_WORK INSTRUCTIONS_
Every picture should be left out, but the lines below must be repeated exactly.
*** PROVIDED MATERIAL
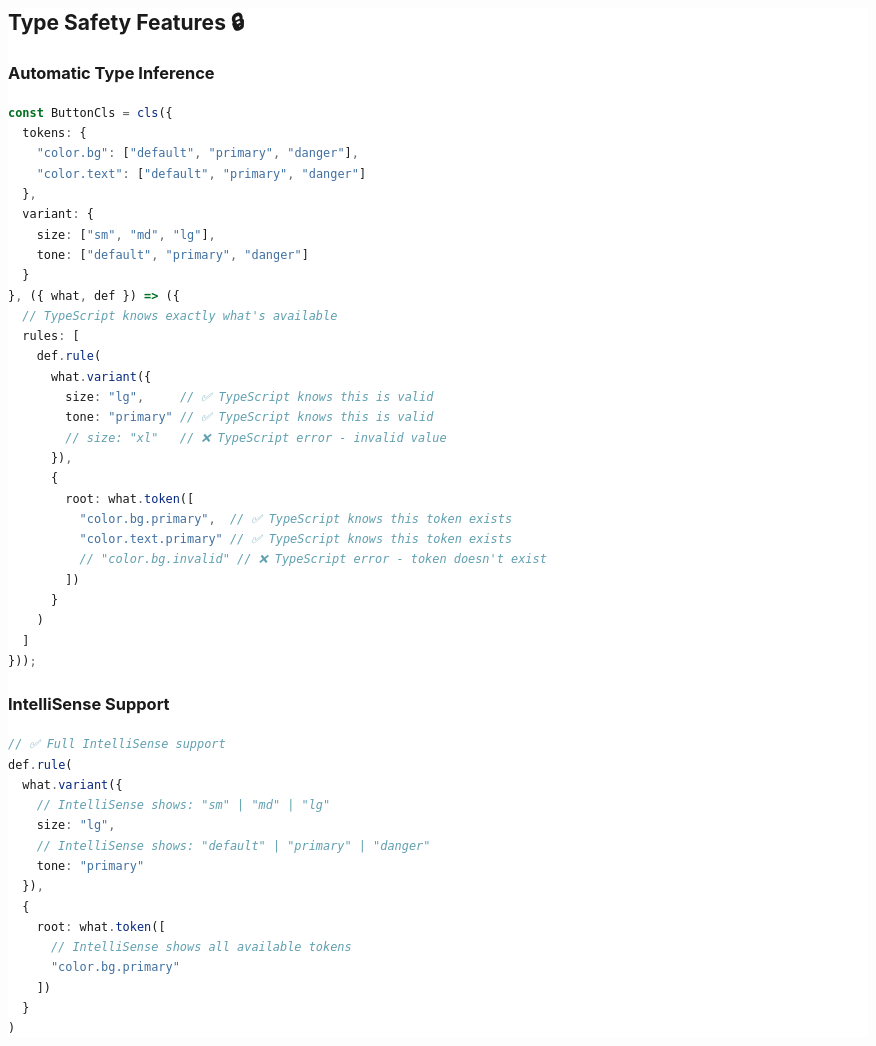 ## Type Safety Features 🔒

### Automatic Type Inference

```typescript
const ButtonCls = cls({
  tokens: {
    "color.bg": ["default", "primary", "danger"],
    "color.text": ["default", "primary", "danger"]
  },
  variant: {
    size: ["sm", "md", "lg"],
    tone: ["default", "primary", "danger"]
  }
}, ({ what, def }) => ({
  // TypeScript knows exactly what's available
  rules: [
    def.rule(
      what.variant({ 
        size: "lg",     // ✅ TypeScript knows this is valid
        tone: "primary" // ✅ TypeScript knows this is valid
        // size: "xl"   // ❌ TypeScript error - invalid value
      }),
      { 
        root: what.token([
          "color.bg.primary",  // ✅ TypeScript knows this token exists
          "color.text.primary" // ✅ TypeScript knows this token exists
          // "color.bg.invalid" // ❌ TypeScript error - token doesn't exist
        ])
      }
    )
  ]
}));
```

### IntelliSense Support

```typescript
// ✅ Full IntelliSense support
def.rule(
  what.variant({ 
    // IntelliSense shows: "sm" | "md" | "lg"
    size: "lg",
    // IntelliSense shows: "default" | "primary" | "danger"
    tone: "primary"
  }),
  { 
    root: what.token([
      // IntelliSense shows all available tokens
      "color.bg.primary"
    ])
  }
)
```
******
_RESPONSE TO THIS TASK_
 ## Type Safety Features 🔒

### Automatic Type Inference

```typescript
const ButtonCls = cls({
  tokens: {
    "color.bg": ["default", "primary", "danger"],
    "color.text": ["default", "primary", "danger"]
  },
  variant: {
    size: ["sm", "md", "lg"],
    tone: ["default", "primary", "danger"]
  }
}, ({ what, def }) => ({
  // TypeScript knows exactly what's available
  rules: [
    def.rule(
      what.variant({ 
        size: "lg",     // ✅ TypeScript knows this is valid
        tone: "primary" // ✅ TypeScript knows this is valid
        // size: "xl"   // ❌ TypeScript error - invalid value
      }),
      { 
        root: what.token([
          "color.bg.primary",  // ✅ TypeScript knows this token exists
          "color.text.primary" // ✅ TypeScript knows this token exists
          // "color.bg.invalid" // ❌ TypeScript error - token doesn't exist
        ])
      }
    )
  ]
}));
```

### IntelliSense Support

```typescript
// ✅ Full IntelliSense support
def.rule(
  what.variant({ 
    // IntelliSense shows: "sm" | "md" | "lg"
    size: "lg",
    // IntelliSense shows: "default" | "primary" | "danger"
    tone: "primary"
  }),
  { 
    root: what.token([
      // IntelliSense shows all available tokens
      "color.bg.primary"
    ])
  }
)
```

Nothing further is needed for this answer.